Data for the task →
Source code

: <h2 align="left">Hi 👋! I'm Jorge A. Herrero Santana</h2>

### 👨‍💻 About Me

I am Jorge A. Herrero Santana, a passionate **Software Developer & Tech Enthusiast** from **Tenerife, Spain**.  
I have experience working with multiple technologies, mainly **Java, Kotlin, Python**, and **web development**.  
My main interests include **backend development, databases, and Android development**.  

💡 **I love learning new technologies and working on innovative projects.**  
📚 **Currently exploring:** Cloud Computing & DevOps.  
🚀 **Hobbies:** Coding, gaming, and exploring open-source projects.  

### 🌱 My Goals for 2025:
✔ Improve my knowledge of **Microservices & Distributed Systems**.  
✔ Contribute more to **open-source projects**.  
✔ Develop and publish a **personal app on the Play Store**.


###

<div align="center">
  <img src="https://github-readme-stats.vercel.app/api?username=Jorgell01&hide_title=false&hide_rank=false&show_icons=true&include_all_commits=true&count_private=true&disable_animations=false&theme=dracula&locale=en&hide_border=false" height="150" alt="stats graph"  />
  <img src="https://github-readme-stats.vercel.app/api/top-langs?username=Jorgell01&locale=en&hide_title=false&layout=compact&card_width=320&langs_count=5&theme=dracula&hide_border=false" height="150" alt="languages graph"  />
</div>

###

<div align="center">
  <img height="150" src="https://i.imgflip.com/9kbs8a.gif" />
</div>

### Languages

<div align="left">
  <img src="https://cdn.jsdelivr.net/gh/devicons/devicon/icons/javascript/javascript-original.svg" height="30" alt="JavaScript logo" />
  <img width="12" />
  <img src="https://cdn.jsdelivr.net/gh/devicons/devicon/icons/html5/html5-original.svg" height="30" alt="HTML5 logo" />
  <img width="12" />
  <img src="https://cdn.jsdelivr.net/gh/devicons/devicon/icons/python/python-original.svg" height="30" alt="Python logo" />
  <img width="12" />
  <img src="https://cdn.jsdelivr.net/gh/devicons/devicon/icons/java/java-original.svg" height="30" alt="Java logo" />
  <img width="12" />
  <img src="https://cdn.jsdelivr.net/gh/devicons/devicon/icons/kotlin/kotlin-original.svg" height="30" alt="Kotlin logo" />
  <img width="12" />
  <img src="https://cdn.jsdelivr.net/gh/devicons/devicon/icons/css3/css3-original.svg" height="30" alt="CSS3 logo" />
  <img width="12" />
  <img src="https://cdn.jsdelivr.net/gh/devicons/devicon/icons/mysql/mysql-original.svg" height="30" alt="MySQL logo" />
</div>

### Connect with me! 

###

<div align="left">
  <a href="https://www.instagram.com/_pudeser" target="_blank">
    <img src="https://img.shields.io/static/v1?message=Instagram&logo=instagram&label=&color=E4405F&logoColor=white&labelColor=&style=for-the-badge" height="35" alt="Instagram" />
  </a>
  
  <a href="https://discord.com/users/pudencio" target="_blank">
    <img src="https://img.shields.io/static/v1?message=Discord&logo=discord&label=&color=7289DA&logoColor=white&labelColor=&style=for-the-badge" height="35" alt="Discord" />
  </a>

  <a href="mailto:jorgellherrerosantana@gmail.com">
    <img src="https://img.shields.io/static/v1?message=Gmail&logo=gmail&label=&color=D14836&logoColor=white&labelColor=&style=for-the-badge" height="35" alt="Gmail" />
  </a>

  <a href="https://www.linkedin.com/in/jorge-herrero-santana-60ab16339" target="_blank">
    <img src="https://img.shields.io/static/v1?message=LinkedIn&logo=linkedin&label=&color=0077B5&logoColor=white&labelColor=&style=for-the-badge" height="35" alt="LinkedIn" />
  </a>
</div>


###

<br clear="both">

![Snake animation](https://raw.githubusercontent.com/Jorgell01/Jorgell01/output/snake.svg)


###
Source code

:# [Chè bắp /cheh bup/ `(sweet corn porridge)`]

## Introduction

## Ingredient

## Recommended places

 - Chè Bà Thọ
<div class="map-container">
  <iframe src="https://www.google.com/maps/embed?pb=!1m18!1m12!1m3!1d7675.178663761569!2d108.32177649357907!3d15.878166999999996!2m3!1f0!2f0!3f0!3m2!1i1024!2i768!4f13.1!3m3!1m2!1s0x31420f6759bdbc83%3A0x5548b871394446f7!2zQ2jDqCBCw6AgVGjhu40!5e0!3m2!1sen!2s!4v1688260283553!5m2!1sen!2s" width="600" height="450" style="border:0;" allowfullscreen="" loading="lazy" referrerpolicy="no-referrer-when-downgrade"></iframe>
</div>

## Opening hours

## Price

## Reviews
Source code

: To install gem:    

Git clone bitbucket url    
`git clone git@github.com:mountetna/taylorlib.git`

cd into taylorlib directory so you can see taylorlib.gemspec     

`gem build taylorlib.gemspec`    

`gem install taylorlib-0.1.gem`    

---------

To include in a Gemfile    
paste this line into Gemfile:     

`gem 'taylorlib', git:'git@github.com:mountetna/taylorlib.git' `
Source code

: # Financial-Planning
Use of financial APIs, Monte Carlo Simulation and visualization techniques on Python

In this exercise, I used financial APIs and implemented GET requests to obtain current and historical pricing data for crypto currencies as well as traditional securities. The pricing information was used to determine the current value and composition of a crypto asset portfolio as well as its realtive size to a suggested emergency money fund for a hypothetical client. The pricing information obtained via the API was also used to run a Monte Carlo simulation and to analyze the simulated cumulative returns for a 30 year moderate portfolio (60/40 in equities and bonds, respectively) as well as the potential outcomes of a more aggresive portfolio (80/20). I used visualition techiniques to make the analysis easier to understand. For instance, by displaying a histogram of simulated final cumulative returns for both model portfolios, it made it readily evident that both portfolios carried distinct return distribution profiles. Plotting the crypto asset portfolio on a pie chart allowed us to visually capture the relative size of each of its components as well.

What the exercise asks →
In full and without alteration, reproduce the records above.

Solution to this problem →
Source code

: <h2 align="left">Hi 👋! I'm Jorge A. Herrero Santana</h2>

### 👨‍💻 About Me

I am Jorge A. Herrero Santana, a passionate **Software Developer & Tech Enthusiast** from **Tenerife, Spain**.  
I have experience working with multiple technologies, mainly **Java, Kotlin, Python**, and **web development**.  
My main interests include **backend development, databases, and Android development**.  

💡 **I love learning new technologies and working on innovative projects.**  
📚 **Currently exploring:** Cloud Computing & DevOps.  
🚀 **Hobbies:** Coding, gaming, and exploring open-source projects.  

### 🌱 My Goals for 2025:
✔ Improve my knowledge of **Microservices & Distributed Systems**.  
✔ Contribute more to **open-source projects**.  
✔ Develop and publish a **personal app on the Play Store**.


###

<div align="center">
  <img src="https://github-readme-stats.vercel.app/api?username=Jorgell01&hide_title=false&hide_rank=false&show_icons=true&include_all_commits=true&count_private=true&disable_animations=false&theme=dracula&locale=en&hide_border=false" height="150" alt="stats graph"  />
  <img src="https://github-readme-stats.vercel.app/api/top-langs?username=Jorgell01&locale=en&hide_title=false&layout=compact&card_width=320&langs_count=5&theme=dracula&hide_border=false" height="150" alt="languages graph"  />
</div>

###

<div align="center">
  <img height="150" src="https://i.imgflip.com/9kbs8a.gif" />
</div>

### Languages

<div align="left">
  <img src="https://cdn.jsdelivr.net/gh/devicons/devicon/icons/javascript/javascript-original.svg" height="30" alt="JavaScript logo" />
  <img width="12" />
  <img src="https://cdn.jsdelivr.net/gh/devicons/devicon/icons/html5/html5-original.svg" height="30" alt="HTML5 logo" />
  <img width="12" />
  <img src="https://cdn.jsdelivr.net/gh/devicons/devicon/icons/python/python-original.svg" height="30" alt="Python logo" />
  <img width="12" />
  <img src="https://cdn.jsdelivr.net/gh/devicons/devicon/icons/java/java-original.svg" height="30" alt="Java logo" />
  <img width="12" />
  <img src="https://cdn.jsdelivr.net/gh/devicons/devicon/icons/kotlin/kotlin-original.svg" height="30" alt="Kotlin logo" />
  <img width="12" />
  <img src="https://cdn.jsdelivr.net/gh/devicons/devicon/icons/css3/css3-original.svg" height="30" alt="CSS3 logo" />
  <img width="12" />
  <img src="https://cdn.jsdelivr.net/gh/devicons/devicon/icons/mysql/mysql-original.svg" height="30" alt="MySQL logo" />
</div>

### Connect with me! 

###

<div align="left">
  <a href="https://www.instagram.com/_pudeser" target="_blank">
    <img src="https://img.shields.io/static/v1?message=Instagram&logo=instagram&label=&color=E4405F&logoColor=white&labelColor=&style=for-the-badge" height="35" alt="Instagram" />
  </a>
  
  <a href="https://discord.com/users/pudencio" target="_blank">
    <img src="https://img.shields.io/static/v1?message=Discord&logo=discord&label=&color=7289DA&logoColor=white&labelColor=&style=for-the-badge" height="35" alt="Discord" />
  </a>

  <a href="mailto:jorgellherrerosantana@gmail.com">
    <img src="https://img.shields.io/static/v1?message=Gmail&logo=gmail&label=&color=D14836&logoColor=white&labelColor=&style=for-the-badge" height="35" alt="Gmail" />
  </a>

  <a href="https://www.linkedin.com/in/jorge-herrero-santana-60ab16339" target="_blank">
    <img src="https://img.shields.io/static/v1?message=LinkedIn&logo=linkedin&label=&color=0077B5&logoColor=white&labelColor=&style=for-the-badge" height="35" alt="LinkedIn" />
  </a>
</div>


###

<br clear="both">

![Snake animation](https://raw.githubusercontent.com/Jorgell01/Jorgell01/output/snake.svg)


###
Source code

:# [Chè bắp /cheh bup/ `(sweet corn porridge)`]

## Introduction

## Ingredient

## Recommended places

 - Chè Bà Thọ
<div class="map-container">
  <iframe src="https://www.google.com/maps/embed?pb=!1m18!1m12!1m3!1d7675.178663761569!2d108.32177649357907!3d15.878166999999996!2m3!1f0!2f0!3f0!3m2!1i1024!2i768!4f13.1!3m3!1m2!1s0x31420f6759bdbc83%3A0x5548b871394446f7!2zQ2jDqCBCw6AgVGjhu40!5e0!3m2!1sen!2s!4v1688260283553!5m2!1sen!2s" width="600" height="450" style="border:0;" allowfullscreen="" loading="lazy" referrerpolicy="no-referrer-when-downgrade"></iframe>
</div>

## Opening hours

## Price

## Reviews
Source code

: To install gem:    

Git clone bitbucket url    
`git clone git@github.com:mountetna/taylorlib.git`

cd into taylorlib directory so you can see taylorlib.gemspec     

`gem build taylorlib.gemspec`    

`gem install taylorlib-0.1.gem`    

---------

To include in a Gemfile    
paste this line into Gemfile:     

`gem 'taylorlib', git:'git@github.com:mountetna/taylorlib.git' `
Source code

: # Financial-Planning
Use of financial APIs, Monte Carlo Simulation and visualization techniques on Python

In this exercise, I used financial APIs and implemented GET requests to obtain current and historical pricing data for crypto currencies as well as traditional securities. The pricing information was used to determine the current value and composition of a crypto asset portfolio as well as its realtive size to a suggested emergency money fund for a hypothetical client. The pricing information obtained via the API was also used to run a Monte Carlo simulation and to analyze the simulated cumulative returns for a 30 year moderate portfolio (60/40 in equities and bonds, respectively) as well as the potential outcomes of a more aggresive portfolio (80/20). I used visualition techiniques to make the analysis easier to understand. For instance, by displaying a histogram of simulated final cumulative returns for both model portfolios, it made it readily evident that both portfolios carried distinct return distribution profiles. Plotting the crypto asset portfolio on a pie chart allowed us to visually capture the relative size of each of its components as well.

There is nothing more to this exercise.